Goal of the exercise> An unchanged copy of every record below, without pictures, is the goal.

Records supplied START

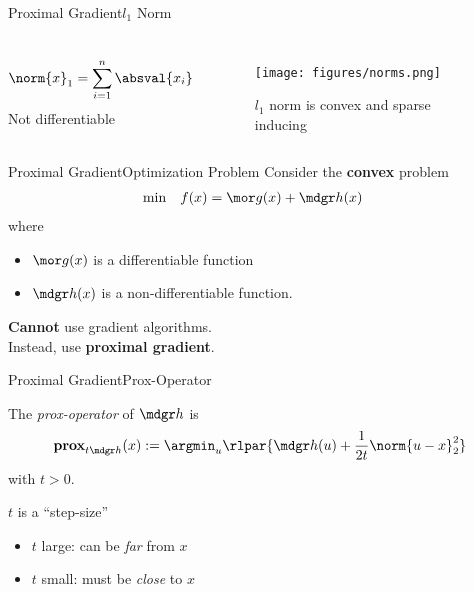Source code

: \begin{frame}{Proximal Gradient}{$l_1$ Norm}
    \begin{columns}
            \begin{align*}
                \norm{x}_1 = \sum_{i=1}^n \absval{x_i}
            \end{align*} 
            {\bdgr Not differentiable}
        \begin{figure}[htb]
            \centering
            \texttt{[image: figures/norms.png]}
            \caption{$l_1$ norm is convex and sparse inducing \cite{brunton_l1_sparse}}
            \label{fig:l1-norm}
        \end{figure}
        \end{columns}
\end{frame}

\begin{frame}{Proximal Gradient}{Optimization Problem}
    Consider the  \textbf{convex} problem
    \begin{align*}
        \min \quad & f(x) = {\mor g(x)} + {\mdgr h(x)}
    \end{align*}
    where
    \begin{itemize}
        \item ${\mor g(x)}$ is a {\bor differentiable} function
        \item ${\mdgr h(x)}$ is a {\bdgr non-differentiable} function.
    \end{itemize}
    \bigskip
    \textbf{Cannot} use gradient algorithms.\\
    \bigskip
    Instead, use \textbf{proximal gradient}.
\end{frame}

\begin{frame}{Proximal Gradient}{Prox-Operator}
    \begin{definitionN}
        The \emph{prox-operator} of ${\mdgr h}$ is
        \begin{align}
            \textbf{prox}_{t{\mdgr h}}(x) := \argmin_u \rlpar{{\mdgr h(u)} + \frac{1}{2t}\norm{u-x}_2^2}
        \end{align}
        with $t > 0$.
    \end{definitionN}
    $t$ is a ``step-size''
    \begin{itemize}
        \item $t$ large: can be \emph{far} from $x$
        \item $t$ small: must be \emph{close} to $x$
    \end{itemize}
\end{frame}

Records supplied END

Result of this task>
Source code

: \begin{frame}{Proximal Gradient}{$l_1$ Norm}
    \begin{columns}
            \begin{align*}
                \norm{x}_1 = \sum_{i=1}^n \absval{x_i}
            \end{align*} 
            {\bdgr Not differentiable}
        \begin{figure}[htb]
            \centering
            \texttt{[image: figures/norms.png]}
            \caption{$l_1$ norm is convex and sparse inducing \cite{brunton_l1_sparse}}
            \label{fig:l1-norm}
        \end{figure}
        \end{columns}
\end{frame}

\begin{frame}{Proximal Gradient}{Optimization Problem}
    Consider the  \textbf{convex} problem
    \begin{align*}
        \min \quad & f(x) = {\mor g(x)} + {\mdgr h(x)}
    \end{align*}
    where
    \begin{itemize}
        \item ${\mor g(x)}$ is a {\bor differentiable} function
        \item ${\mdgr h(x)}$ is a {\bdgr non-differentiable} function.
    \end{itemize}
    \bigskip
    \textbf{Cannot} use gradient algorithms.\\
    \bigskip
    Instead, use \textbf{proximal gradient}.
\end{frame}

\begin{frame}{Proximal Gradient}{Prox-Operator}
    \begin{definitionN}
        The \emph{prox-operator} of ${\mdgr h}$ is
        \begin{align}
            \textbf{prox}_{t{\mdgr h}}(x) := \argmin_u \rlpar{{\mdgr h(u)} + \frac{1}{2t}\norm{u-x}_2^2}
        \end{align}
        with $t > 0$.
    \end{definitionN}
    $t$ is a ``step-size''
    \begin{itemize}
        \item $t$ large: can be \emph{far} from $x$
        \item $t$ small: must be \emph{close} to $x$
    \end{itemize}
\end{frame}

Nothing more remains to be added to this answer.